* PROBLEM STATEMENT *
From the entries below, retype only the lines from the one with "authenticated using cognito" through the one with "## Once only", exactly as written.
● ● ● ●
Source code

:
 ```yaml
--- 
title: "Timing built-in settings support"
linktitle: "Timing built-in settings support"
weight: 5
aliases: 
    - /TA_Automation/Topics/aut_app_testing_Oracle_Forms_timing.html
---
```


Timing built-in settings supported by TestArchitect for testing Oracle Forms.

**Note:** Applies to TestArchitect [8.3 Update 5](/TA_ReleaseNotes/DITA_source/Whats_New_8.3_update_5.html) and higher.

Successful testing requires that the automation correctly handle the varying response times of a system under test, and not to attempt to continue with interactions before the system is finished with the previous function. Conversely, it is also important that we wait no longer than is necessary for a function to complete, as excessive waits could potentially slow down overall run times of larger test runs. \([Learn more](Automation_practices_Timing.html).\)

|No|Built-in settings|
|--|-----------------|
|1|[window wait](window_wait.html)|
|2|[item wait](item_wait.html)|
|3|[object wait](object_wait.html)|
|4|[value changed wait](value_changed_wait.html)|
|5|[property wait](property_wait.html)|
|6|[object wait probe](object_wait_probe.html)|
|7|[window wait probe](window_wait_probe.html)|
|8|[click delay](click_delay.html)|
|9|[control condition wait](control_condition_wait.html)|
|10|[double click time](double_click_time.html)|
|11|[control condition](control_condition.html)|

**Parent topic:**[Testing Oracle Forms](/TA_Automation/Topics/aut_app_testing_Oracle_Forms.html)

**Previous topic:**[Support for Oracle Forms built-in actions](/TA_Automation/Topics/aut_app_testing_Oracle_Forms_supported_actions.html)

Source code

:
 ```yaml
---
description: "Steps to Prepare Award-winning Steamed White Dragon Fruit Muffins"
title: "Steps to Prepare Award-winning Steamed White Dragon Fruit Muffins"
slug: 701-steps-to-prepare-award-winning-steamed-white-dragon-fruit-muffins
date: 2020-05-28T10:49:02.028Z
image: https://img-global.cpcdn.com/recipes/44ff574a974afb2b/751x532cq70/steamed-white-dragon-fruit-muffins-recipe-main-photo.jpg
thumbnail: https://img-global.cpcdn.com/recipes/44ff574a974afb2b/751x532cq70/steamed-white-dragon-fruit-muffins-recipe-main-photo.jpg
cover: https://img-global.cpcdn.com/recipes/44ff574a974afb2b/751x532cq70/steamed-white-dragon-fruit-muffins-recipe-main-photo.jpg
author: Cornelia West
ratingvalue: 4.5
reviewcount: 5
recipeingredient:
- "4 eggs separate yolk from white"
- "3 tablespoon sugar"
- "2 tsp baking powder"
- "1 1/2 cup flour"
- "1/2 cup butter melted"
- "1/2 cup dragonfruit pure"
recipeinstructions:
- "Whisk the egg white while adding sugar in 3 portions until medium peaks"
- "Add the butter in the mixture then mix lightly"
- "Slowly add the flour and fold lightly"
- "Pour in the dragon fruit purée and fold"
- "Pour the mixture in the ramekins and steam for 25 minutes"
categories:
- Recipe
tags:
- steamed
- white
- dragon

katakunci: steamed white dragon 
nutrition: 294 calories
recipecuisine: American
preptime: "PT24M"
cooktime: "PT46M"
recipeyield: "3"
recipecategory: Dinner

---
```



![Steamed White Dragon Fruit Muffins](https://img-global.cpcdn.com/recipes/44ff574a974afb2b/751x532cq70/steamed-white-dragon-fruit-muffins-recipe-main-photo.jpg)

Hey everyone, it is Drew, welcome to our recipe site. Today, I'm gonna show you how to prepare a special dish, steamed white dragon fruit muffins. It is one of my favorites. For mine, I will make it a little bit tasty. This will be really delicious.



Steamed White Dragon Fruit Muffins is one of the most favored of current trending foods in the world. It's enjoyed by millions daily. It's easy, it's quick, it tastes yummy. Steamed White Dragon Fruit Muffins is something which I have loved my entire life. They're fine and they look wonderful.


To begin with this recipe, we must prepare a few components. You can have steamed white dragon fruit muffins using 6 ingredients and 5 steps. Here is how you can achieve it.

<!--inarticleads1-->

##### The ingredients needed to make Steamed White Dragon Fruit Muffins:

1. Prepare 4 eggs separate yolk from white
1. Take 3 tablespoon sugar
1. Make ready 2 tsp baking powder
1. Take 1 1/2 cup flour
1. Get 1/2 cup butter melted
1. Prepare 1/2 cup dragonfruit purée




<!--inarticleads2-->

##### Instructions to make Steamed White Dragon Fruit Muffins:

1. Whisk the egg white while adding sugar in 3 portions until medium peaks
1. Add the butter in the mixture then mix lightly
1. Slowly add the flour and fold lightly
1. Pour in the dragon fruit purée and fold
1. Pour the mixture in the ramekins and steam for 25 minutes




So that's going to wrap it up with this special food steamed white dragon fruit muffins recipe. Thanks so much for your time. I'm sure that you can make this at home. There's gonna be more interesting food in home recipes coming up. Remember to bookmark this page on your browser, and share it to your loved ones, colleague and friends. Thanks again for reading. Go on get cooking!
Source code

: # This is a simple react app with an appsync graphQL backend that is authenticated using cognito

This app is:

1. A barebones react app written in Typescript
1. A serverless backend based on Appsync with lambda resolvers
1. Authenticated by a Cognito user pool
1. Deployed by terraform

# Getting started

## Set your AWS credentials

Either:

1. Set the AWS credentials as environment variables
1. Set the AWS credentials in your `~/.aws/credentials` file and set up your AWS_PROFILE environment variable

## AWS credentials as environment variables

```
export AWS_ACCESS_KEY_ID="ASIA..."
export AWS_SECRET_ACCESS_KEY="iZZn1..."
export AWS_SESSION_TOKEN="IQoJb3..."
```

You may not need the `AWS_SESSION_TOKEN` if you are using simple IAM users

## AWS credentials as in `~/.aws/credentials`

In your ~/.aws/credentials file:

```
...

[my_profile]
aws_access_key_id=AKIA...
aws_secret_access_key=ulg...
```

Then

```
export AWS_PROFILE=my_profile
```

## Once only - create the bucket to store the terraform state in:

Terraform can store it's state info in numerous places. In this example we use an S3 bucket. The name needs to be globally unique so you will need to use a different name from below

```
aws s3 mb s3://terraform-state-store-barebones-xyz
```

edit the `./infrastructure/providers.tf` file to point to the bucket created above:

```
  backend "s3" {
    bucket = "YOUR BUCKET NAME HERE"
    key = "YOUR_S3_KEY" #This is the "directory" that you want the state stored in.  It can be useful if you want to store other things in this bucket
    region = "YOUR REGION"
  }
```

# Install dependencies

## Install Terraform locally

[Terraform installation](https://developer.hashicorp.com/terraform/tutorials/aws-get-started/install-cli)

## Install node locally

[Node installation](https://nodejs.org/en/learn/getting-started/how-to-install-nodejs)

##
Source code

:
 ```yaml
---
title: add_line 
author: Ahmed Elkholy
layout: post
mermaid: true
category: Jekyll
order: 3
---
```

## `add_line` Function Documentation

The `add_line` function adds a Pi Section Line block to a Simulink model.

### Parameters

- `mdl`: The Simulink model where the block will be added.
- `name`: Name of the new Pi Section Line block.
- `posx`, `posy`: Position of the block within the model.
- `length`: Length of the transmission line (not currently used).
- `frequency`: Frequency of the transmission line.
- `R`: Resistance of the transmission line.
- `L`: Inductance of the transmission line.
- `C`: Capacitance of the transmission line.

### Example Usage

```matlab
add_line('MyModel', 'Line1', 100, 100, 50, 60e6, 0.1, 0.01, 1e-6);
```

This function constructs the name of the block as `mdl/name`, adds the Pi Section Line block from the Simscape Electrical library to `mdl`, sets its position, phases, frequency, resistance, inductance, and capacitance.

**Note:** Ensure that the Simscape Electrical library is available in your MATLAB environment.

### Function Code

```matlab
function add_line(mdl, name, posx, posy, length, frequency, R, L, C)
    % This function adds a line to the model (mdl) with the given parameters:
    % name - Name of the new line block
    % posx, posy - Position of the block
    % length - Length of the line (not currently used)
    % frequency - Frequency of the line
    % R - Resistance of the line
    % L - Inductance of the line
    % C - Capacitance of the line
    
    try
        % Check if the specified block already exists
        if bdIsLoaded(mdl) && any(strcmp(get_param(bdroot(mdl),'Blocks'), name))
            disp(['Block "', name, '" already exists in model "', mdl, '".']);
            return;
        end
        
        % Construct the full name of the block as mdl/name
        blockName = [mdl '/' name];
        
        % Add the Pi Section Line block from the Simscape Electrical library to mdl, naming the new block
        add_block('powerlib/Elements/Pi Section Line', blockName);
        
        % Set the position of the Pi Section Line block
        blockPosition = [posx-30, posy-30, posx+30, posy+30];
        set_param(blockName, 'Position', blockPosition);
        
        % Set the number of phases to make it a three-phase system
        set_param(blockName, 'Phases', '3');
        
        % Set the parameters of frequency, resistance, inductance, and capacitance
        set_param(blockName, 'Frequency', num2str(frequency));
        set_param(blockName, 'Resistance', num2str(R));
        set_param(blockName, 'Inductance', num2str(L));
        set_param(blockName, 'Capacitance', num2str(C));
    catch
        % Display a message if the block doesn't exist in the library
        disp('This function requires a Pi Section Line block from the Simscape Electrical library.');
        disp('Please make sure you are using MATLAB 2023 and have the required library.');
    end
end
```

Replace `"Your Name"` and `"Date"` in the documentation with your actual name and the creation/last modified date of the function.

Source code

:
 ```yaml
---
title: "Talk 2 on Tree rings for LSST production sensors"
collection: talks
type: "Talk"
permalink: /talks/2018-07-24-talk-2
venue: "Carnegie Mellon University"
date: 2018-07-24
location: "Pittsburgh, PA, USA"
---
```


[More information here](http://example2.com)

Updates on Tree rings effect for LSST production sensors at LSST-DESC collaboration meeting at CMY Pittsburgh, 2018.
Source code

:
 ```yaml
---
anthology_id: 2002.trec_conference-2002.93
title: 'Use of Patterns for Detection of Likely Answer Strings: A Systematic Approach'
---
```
● ● ● ●
* ANSWER FOR THE TASK *
: # This is a simple react app with an appsync graphQL backend that is authenticated using cognito

This app is:

1. A barebones react app written in Typescript
1. A serverless backend based on Appsync with lambda resolvers
1. Authenticated by a Cognito user pool
1. Deployed by terraform

# Getting started

## Set your AWS credentials

Either:

1. Set the AWS credentials as environment variables
1. Set the AWS credentials in your `~/.aws/credentials` file and set up your AWS_PROFILE environment variable

## AWS credentials as environment variables

```
export AWS_ACCESS_KEY_ID="ASIA..."
export AWS_SECRET_ACCESS_KEY="iZZn1..."
export AWS_SESSION_TOKEN="IQoJb3..."
```

You may not need the `AWS_SESSION_TOKEN` if you are using simple IAM users

## AWS credentials as in `~/.aws/credentials`

In your ~/.aws/credentials file:

```
...

[my_profile]
aws_access_key_id=AKIA...
aws_secret_access_key=ulg...
```

Then

```
export AWS_PROFILE=my_profile
```

## Once only - create the bucket to store the terraform state in:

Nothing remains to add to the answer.